• Task item
Word for word, reproduce the records that follow.

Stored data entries
——
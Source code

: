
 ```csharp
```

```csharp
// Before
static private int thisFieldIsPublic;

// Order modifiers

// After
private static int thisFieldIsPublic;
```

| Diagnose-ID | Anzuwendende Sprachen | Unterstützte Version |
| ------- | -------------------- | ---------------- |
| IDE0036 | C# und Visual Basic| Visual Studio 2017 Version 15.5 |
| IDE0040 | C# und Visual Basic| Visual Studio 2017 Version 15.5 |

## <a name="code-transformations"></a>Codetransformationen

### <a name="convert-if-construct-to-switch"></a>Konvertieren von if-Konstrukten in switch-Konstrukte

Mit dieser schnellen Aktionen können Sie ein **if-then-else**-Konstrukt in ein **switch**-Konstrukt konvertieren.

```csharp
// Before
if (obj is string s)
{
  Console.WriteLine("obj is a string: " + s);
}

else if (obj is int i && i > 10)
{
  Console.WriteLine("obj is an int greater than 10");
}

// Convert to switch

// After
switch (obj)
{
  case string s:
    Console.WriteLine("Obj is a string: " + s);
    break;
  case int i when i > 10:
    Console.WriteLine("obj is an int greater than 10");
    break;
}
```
——
• Completed task
Source code

:
 ```csharp
```

```csharp
// Before
static private int thisFieldIsPublic;

// Order modifiers

// After
private static int thisFieldIsPublic;
```

| Diagnose-ID | Anzuwendende Sprachen | Unterstützte Version |
| ------- | -------------------- | ---------------- |
| IDE0036 | C# und Visual Basic| Visual Studio 2017 Version 15.5 |
| IDE0040 | C# und Visual Basic| Visual Studio 2017 Version 15.5 |

## <a name="code-transformations"></a>Codetransformationen

### <a name="convert-if-construct-to-switch"></a>Konvertieren von if-Konstrukten in switch-Konstrukte

Mit dieser schnellen Aktionen können Sie ein **if-then-else**-Konstrukt in ein **switch**-Konstrukt konvertieren.

```csharp
// Before
if (obj is string s)
{
  Console.WriteLine("obj is a string: " + s);
}

else if (obj is int i && i > 10)
{
  Console.WriteLine("obj is an int greater than 10");
}

// Convert to switch

// After
switch (obj)
{
  case string s:
    Console.WriteLine("Obj is a string: " + s);
    break;
  case int i when i > 10:
    Console.WriteLine("obj is an int greater than 10");
    break;
}
```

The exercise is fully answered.